Not going to be here next week, but have it up for pre-order here - http://bit.ly/istick40w

Reactions: Like 1


----------



## John Thompson (7/7/15)

Snape of Vape said:


> Anyone getting this in in the next week or so?
> 
> I'm itching here to get one and the earliest seems to be by month end?

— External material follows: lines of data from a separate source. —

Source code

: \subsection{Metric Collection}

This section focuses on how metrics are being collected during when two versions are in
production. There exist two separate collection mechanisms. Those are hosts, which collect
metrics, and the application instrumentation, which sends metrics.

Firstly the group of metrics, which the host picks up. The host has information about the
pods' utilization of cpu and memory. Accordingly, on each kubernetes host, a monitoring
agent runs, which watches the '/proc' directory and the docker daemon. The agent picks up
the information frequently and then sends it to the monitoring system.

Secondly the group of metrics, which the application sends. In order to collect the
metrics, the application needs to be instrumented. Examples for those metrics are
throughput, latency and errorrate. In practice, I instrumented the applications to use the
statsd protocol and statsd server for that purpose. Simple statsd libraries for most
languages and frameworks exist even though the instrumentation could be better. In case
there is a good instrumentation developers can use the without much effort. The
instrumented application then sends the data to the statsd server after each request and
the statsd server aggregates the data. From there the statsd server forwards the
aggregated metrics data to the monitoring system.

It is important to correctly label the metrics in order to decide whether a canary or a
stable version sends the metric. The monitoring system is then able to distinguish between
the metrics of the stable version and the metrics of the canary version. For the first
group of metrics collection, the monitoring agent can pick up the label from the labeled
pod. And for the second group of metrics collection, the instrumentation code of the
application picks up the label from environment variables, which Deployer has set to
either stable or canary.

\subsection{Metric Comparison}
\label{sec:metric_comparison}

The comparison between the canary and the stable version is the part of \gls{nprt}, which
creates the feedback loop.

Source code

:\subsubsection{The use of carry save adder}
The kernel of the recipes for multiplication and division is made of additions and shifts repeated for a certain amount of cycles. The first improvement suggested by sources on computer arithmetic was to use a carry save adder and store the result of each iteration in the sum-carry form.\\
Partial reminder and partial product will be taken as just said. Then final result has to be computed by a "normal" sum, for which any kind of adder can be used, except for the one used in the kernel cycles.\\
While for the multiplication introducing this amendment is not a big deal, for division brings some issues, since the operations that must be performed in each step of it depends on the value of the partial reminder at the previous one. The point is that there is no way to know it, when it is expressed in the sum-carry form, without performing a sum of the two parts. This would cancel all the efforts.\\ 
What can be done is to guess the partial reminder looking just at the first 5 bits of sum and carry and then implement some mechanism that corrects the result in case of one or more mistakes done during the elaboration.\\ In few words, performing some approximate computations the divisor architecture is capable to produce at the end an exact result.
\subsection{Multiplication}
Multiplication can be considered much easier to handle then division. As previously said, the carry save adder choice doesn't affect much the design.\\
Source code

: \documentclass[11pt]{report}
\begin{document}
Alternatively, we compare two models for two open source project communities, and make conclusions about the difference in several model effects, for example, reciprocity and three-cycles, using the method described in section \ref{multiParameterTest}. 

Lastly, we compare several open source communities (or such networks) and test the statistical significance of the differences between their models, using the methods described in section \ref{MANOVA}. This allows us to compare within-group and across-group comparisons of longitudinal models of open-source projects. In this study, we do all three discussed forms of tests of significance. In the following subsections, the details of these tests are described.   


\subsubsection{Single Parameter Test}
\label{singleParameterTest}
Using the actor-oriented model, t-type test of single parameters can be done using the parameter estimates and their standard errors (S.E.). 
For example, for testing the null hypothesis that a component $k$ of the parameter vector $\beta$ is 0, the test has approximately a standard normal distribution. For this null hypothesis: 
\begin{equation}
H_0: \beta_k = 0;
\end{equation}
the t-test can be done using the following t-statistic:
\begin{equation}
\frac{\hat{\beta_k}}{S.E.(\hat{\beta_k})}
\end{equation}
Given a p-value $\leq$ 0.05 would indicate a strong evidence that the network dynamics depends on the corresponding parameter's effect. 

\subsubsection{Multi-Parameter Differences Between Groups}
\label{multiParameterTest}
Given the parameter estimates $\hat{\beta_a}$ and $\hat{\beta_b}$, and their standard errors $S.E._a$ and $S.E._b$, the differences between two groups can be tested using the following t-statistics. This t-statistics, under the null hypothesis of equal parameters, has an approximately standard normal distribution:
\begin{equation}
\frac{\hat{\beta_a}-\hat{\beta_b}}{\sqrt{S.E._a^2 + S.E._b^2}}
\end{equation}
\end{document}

Hi @Snape of Vape, we have stock (black and silver). Use ecigssa in the coupon box to get R100 discount.
http://egoii.co.za/eleaf-istick-40w-tc/


----------



## Snape of Vape (7/7/15)

Thanks @John Thompson now I just have to decide if the itch is worth the R100 extra


----------



## Rob Fisher (7/7/15)

Snape of Vape said:


> Thanks @John Thompson now I just have to decide if the itch is worth the R100 extra



Unless my calculator is broken you may mean R200.


----------



## Snape of Vape (7/7/15)

Rob Fisher said:


> Unless my calculator is broken you may mean R200.

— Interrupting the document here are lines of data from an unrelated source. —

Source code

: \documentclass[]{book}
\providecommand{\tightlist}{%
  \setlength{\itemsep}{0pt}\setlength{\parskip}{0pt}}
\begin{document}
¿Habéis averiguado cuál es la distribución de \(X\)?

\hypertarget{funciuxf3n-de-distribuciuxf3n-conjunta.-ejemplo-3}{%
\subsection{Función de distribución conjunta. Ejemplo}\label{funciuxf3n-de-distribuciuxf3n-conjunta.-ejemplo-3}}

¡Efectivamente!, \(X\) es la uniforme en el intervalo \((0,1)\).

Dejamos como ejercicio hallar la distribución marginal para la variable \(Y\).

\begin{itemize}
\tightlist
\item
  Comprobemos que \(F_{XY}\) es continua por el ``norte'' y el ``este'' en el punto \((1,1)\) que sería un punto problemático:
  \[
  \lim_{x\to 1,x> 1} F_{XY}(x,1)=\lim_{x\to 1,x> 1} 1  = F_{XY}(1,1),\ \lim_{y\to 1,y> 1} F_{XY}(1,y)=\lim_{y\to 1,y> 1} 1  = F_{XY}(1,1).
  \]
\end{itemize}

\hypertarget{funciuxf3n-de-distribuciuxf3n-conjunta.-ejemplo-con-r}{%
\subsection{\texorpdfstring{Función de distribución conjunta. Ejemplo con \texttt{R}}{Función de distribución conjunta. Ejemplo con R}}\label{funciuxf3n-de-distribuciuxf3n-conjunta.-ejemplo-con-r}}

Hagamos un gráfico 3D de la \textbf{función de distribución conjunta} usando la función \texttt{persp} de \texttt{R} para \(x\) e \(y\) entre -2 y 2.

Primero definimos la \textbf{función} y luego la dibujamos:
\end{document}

If that coupon code works it's only R100

Reactions: Agree 1


----------



## Rob Fisher (7/7/15)

Snape of Vape said:


> If that coupon code works it's only R100



Oh yeah!


----------



## Snape of Vape (8/7/15)

Just picked mine up from @John Thompson

Reactions: Like 1


----------



## Mike (8/7/15)

Let me know how it is. I'm really, really tempted.


----------



## Philip Dunkley (8/7/15)

Also got one, and if you are an Istick Fan, you're gonna love this. Very small device. Smaller than Cloupor Mini!!!


----------



## Snape of Vape (8/7/15)

@Philip Dunkley if I let it stand for a bit, and you fire it again, it's really weak. I have to then unscrew the atty, put it back on and then it works fine? Is this normal?


----------



## Tiaan (8/7/15)

Snape of Vape said:


> @Philip Dunkley if I let it stand for a bit, and you fire it again, it's really weak. I have to then unscrew the atty, put it back on and then it works fine? Is this normal?

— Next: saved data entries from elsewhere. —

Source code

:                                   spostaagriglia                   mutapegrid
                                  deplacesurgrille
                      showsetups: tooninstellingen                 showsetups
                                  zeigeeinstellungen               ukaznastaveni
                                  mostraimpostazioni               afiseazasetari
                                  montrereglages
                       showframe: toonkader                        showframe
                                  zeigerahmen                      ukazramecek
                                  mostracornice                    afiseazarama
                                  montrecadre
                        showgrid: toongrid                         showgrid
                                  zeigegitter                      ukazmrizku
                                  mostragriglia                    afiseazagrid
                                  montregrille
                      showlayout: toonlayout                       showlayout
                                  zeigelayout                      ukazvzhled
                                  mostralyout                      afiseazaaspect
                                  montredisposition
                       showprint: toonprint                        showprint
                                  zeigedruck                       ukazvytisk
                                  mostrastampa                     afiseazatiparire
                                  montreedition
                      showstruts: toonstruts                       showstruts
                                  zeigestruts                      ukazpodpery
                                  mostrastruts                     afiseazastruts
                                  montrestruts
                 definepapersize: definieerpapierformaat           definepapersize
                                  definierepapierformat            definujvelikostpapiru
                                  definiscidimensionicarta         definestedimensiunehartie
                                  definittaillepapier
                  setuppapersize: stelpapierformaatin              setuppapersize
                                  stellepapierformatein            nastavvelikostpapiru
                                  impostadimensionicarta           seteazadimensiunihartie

You have to lock the resistance of the coil. You will see that the coil resistance goes down when leave it standing. This is standard practice with TC

Sent from my SM-G920F using Tapatalk

Reactions: Thanks 1


----------



## Gazzacpt (8/7/15)

I was eyeballing this one but the battery is a bit of a let down, IStick 50 is 4400mah and evic vt even more. Surely they could have used the 50w battery pack.

Reactions: Like 1


----------



## Mike (8/7/15)

Gazzacpt said:


> I was eyeballing this one but the battery is a bit of a let down, IStick 50 is 4400mah and evic vt even more. Surely they could have used the 50w battery pack.



It's also half the size. I'm waiting for the bigger version to come out - the 50W came out after the 30W so it's probably in the pipeline


----------



## Alex (23/7/15)

Hawk said:


> There is a 100w option available now too. But I have ordered my 40wTC and should get it next week.


http://www.eleafworld.com/product/detail.php/istick-100w.html


----------



## rvdwesth (23/7/15)

Alex said:


> http://www.eleafworld.com/product/detail.php/istick-100w.html


Doesn't look like it has TC though?


----------



## BumbleBee (23/7/15)

rvdwesth said:


> Doesn't look like it has TC though?


Nope, no TC, and no batteries either.


----------



## rvdwesth (23/7/15)

BumbleBee said:


> Nope, no TC, and no batteries either.


Its going to be difficult to run without batteries 
Seriously though, I like the idea of a istick with replaceable batteries!


----------